- President Donald Trump will rely in large part on a strong economy if he is going to win reelection in 2020.
- While the U.S. unemployment rate is near a 50-year low, the swing states that will determine the election have not benefited equally from a strong economy.
In a 2020 election where a handful of swing states will decide whether President Donald Trump gets another term in the White House, the president may need a strong economy to nudge him over the line.
Trump has already used it to make his case for reelection. During early campaign stops, the president has repeatedly pointed to an unemployment rate near its lowest level in 50 years, among other economic indicators that he says show his administration's success.
Economic health varies more at the state level. The latest government data released Tuesday show not all 2020 battleground states have enjoyed the same gains.
CNBC looked at 13 states that are usually considered swing states or have grown more competitive in recent elections. In October, eight had unemployment rates lower than the national mark of 3.6%, while five stood higher.
At the same time, six of the states had unemployment rates that rose from the previous year. The metric fell in six other states, while it was unchanged in Pennsylvania.
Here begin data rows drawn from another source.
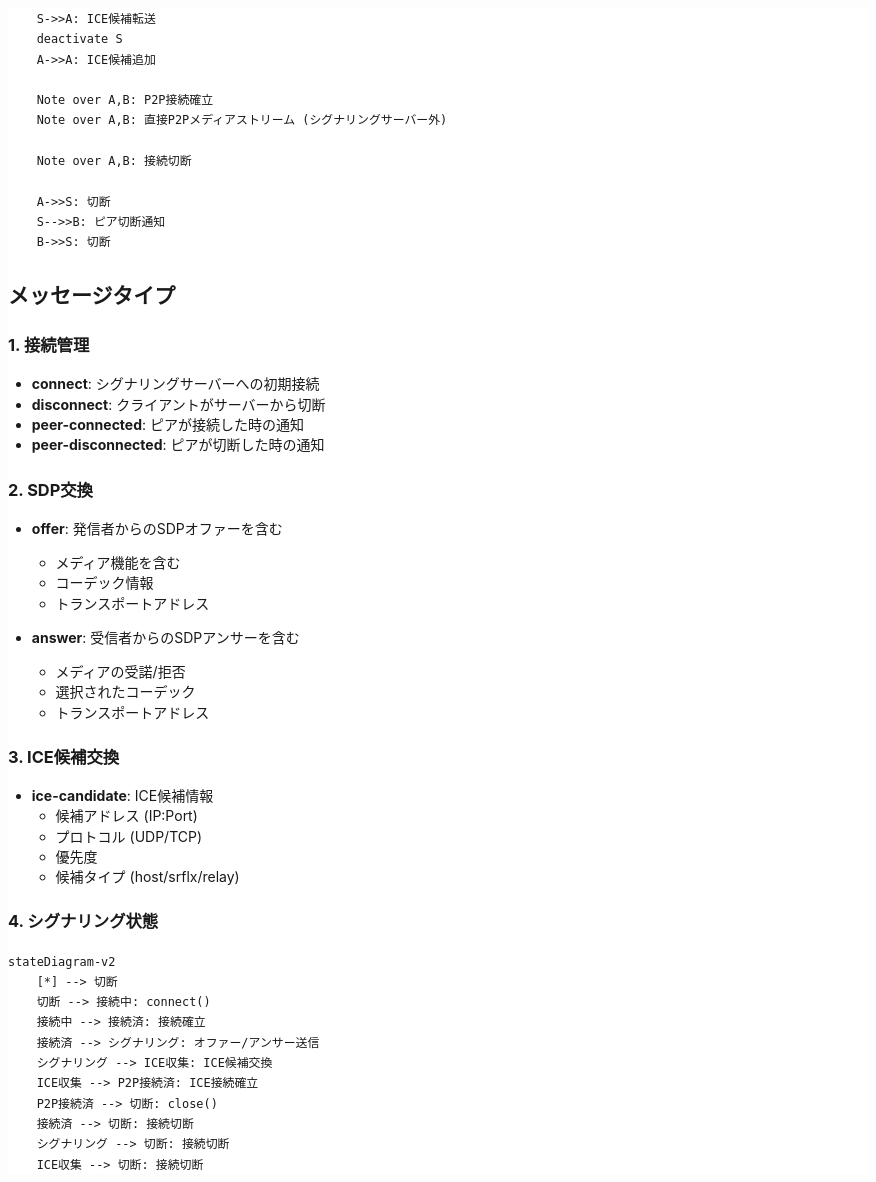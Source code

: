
 ```mermaid
    S->>A: ICE候補転送
    deactivate S
    A->>A: ICE候補追加
    
    Note over A,B: P2P接続確立
    Note over A,B: 直接P2Pメディアストリーム (シグナリングサーバー外)
    
    Note over A,B: 接続切断
    
    A->>S: 切断
    S-->>B: ピア切断通知
    B->>S: 切断
```

## メッセージタイプ

### 1. 接続管理

- **connect**: シグナリングサーバーへの初期接続
- **disconnect**: クライアントがサーバーから切断
- **peer-connected**: ピアが接続した時の通知
- **peer-disconnected**: ピアが切断した時の通知

### 2. SDP交換

- **offer**: 発信者からのSDPオファーを含む
  - メディア機能を含む
  - コーデック情報
  - トランスポートアドレス

- **answer**: 受信者からのSDPアンサーを含む
  - メディアの受諾/拒否
  - 選択されたコーデック
  - トランスポートアドレス

### 3. ICE候補交換

- **ice-candidate**: ICE候補情報
  - 候補アドレス (IP:Port)
  - プロトコル (UDP/TCP)
  - 優先度
  - 候補タイプ (host/srflx/relay)

### 4. シグナリング状態

```mermaid
stateDiagram-v2
    [*] --> 切断
    切断 --> 接続中: connect()
    接続中 --> 接続済: 接続確立
    接続済 --> シグナリング: オファー/アンサー送信
    シグナリング --> ICE収集: ICE候補交換
    ICE収集 --> P2P接続済: ICE接続確立
    P2P接続済 --> 切断: close()
    接続済 --> 切断: 接続切断
    シグナリング --> 切断: 接続切断
    ICE収集 --> 切断: 接続切断
```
Arizona had the highest unemployment rate of the 13 states at 4.8%, followed by Pennsylvania and Ohio at 4.2%. Iowa, New Hampshire, Colorado and Virginia held the lowest marks at 2.6%.
Minnesota saw the biggest increase in the unemployment rate among those states, while Colorado enjoyed the largest decrease.
Three states that narrowly backed Trump in 2016 — Pennsylvania, Michigan and Wisconsin — delivered enough electoral votes to put the president in the White House. Along with those states Democrat Hillary Clinton lost in 2016, Democrats hope to flip previously pro-Trump Florida and Arizona, among others.